Canção do boêmio
Poema de Castro Alves
Que noite fria! Na deserta rua
Tremem de medo os lampiões sombrios.
Densa garoa faz fumar a lua.
Ladram de tédio vinte cães vadios.
Nini formosa! porque assim fugiste?
Em balde o tempo à tua espera conto.
Não vês, não vês?... Meu coração é triste
Como um calouro quando leva ponto.
A passos largos eu percorro a sala
Fumo um cigarro, que filei na escola...
Tudo no quarto de Nini me fala
Em balde fumo... tudo aqui me amola.
Diz-me o relógio cinicando a um canto:
"Onde está ela que não veio ainda?"
Diz-me a poltrona: "porque tardas tanto?
Quero esquecer-te, rapariga linda."
Em vão a luz da crepitante vela
De Hugo clareia uma canção ardente;
Tens um idílio - em tua fronte bela...
Um ditirambo - no teu seio quente...
Pego o compêndio... inspiração sublime
P'ra adormecer... inquietações tamanhas.
Violei à noite o domicilio, ó crime!
Onde dormia uma nação... de aranhas...
Morrer de frio quando o peito é brasa...
Quando a paixão no coração se aninha!?.,
Vós todos, todos, que dormis em casa,
Dizei se há dor, que se compare à minha!
Nini! o horror d'este sofrer pungente
Só teu sorriso neste mundo acalma...
Vem aquecer-me em teu olhar ardente...
Nini! tu és o cache-nez d'est'alma.
Deus do Boêmio. São da mesma raça
As andorinhas e o meu anjo louro...
Fogem de mim se a primavera passa
Se já nos campos não há flores de ouro...
E tu fugiste, pressentindo o inverno,
Mensal inverno do viver boêmio...
Sem te lembrar que por um riso terno
Mesmo eu tomara a primavera a prêmio...
No entanto ainda do Xerez fogoso
Duas garrafas guardo ali... Que minas!
Além de um lado o violão saudoso
Guarda no seio inspirações divinas...
Se tu viesses... de meus lábios tristes
Rompera o canto... Que esperança inglória!...

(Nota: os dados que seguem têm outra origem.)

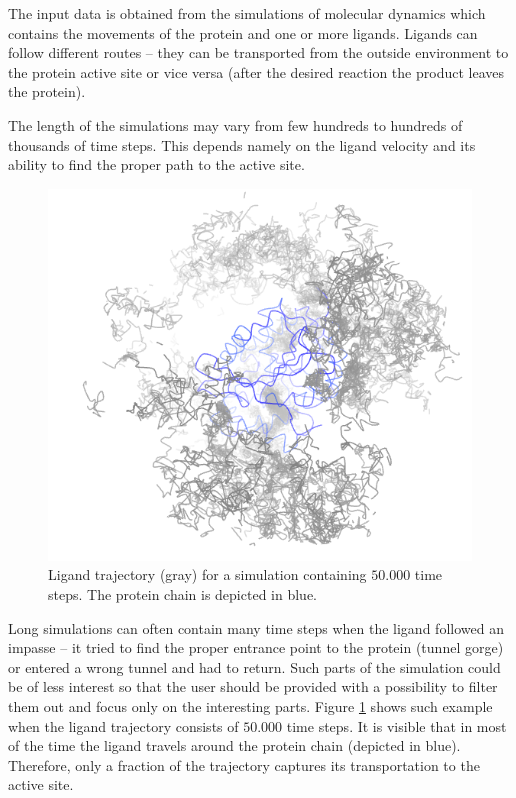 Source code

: \documentclass[twocolumn]{bmcart}%
\begin{document}
The input data is obtained from the simulations of molecular dynamics which contains the movements of the protein and one or more ligands.
Ligands can follow different routes -- they can be transported from the outside environment to the protein active site or vice versa (after the desired reaction the product leaves the protein).

The length of the simulations may vary from few hundreds to hundreds of thousands of time steps.  
This depends namely on the ligand velocity and its ability to find the proper path to the active site.

\begin{figure}[b!]
	\centering
  \includegraphics[width=0.95\linewidth]{img/lig_movement.png}
  \caption{\label{fig:lig_movement} Ligand trajectory (gray) for a simulation containing $50.000$ time steps. The protein chain is depicted in blue.}
\end{figure}

Long simulations can often contain many time steps when the ligand followed an impasse -- it tried to find the proper entrance point to the protein (tunnel gorge) or entered a wrong tunnel and had to return.
Such parts of the simulation could be of less interest so that the user should be provided with a possibility to filter them out and focus only on the interesting parts.
Figure \ref{fig:lig_movement} shows such example when the ligand trajectory consists of $50.000$ time steps. 
It is visible that in most of the time the ligand travels around the protein chain (depicted in blue).
Therefore, only a fraction of the trajectory captures its transportation to the active site.
\end{document}
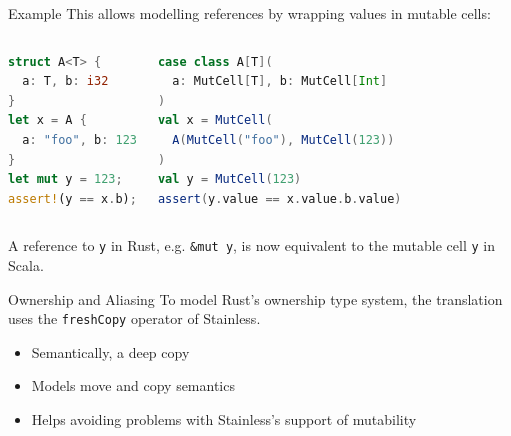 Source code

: \begin{frame}[fragile]{Example}
This allows modelling references by wrapping values in mutable cells:

\begin{columns}
\begin{lstlisting}[language=Rust]
struct A<T> {
  a: T, b: i32
}
let x = A {
  a: "foo", b: 123
}
let mut y = 123;
assert!(y == x.b);
\end{lstlisting}
\begin{lstlisting}[language=Scala]
case class A[T](
  a: MutCell[T], b: MutCell[Int]
)
val x = MutCell(
  A(MutCell("foo"), MutCell(123))
)
val y = MutCell(123)
assert(y.value == x.value.b.value)
\end{lstlisting}
\end{columns}

A reference to \lstinline!y! in Rust, e.g. \lstinline!&mut y!, is now equivalent
to the mutable cell \lstinline!y! in Scala.
\end{frame}



\begin{frame}{Ownership and Aliasing}
To model Rust's ownership type system, the translation uses the
\lstinline!freshCopy! operator of Stainless.

\begin{itemize}
\item Semantically, a deep copy
\item Models move and copy semantics
\item Helps avoiding problems with Stainless's support of mutability
\end{itemize}
\end{frame}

Ela esqueceu o que jurar-lhe vistes
Ó Paulicéia, ó Ponte-grande, ó Gloria!...
Batem!... Que vejo! Ei-la afinal comigo.
Foram-se as trevas... fabricou-se a luz...
Nini! pequei... dá-me exemplar castigo!
Sejam teus braços... do martírio a cruz!...
Fonte: "Obras completas", Livraria Francisco Alves, 1921.
Originalmente publicado em: "Espumas flutuantes", Camillo de Lellis Masson & C., 1870.